La gogna vera è quella che mescola menzogne e episodi imparagonabili

Possiamo allora, tanto per restare all'eterna sfida dialettica tra interisti e juventini, parlare di gogna mediatica con riferimento a campioni come Juan Cuadrado, citato ancora qualche giorno fa dal presidente Marotta per un episodio del 2021 nonostante le immagini evidenzino il fallo di Perisic, al Pallone d'Oro Pavel Nedved e - udite udite - ad Alessandro Del Piero, esempio per decine di migliaia di ragazzi che si avvicinano al calcio e invece invocato dal sindaco di Milano Sala per le sue presunte "incredibili simulazioni" scovate nei video online dall'implacabile primo cittadino e sistemato con classe da numero 10 nella risposta a Sky.

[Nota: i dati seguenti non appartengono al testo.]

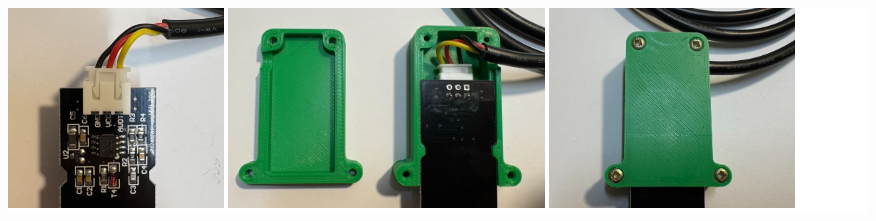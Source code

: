 <img src="img/sensor_connection.png" height="200"> <img src="img/sensor_housing.png" height="200"> <img src="img/sensor_final.png" height="200">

Eccola, la gogna: citare, spesso a sproposito e in modo confuso, episodi di diversi anni prima di campioni straordinari, per fare in modo di appiccicare etichette a vita, senza accorati appelli dei principali media a interrompere questa sgradevole e offensiva abitudine. Questo per parlare di campioni assoluti, talvolta addirittura simboli di correttezza e sportività come Del Piero, oggetto di offese al limite della diffamazione anche da parte di uomini delle istituzioni. Quando invece una simulazione in maglia bianconera avvenne davvero, con la meteora Krasic col Bologna, nonostante il serbo si fosse rialzato a testa bassa allontanandosi immediatamente dalla scena senza esultare con i compagni o mimare falli inventati, lì la gogna mediatica si scatenò sul serio. In programmi nazionali si sentirono frasi infelici come "pensavo fosse una persona seria e invece è solo serbo", i giornali lo bersagliarono, il giudice sportivo squalificò il giocatore per due giornate e i fischi dei tifosi rivali a ogni tocco di palla lo accompagnarono per diverse partite dopo, come in un Genoa-Juve del mese successivo, risolto anche con un suo gol. Anche lì, anche per il buon Milos, nessun appello dei quotidiani più letti d'Italia o indignazione per l'ondata che lo aveva sommerso.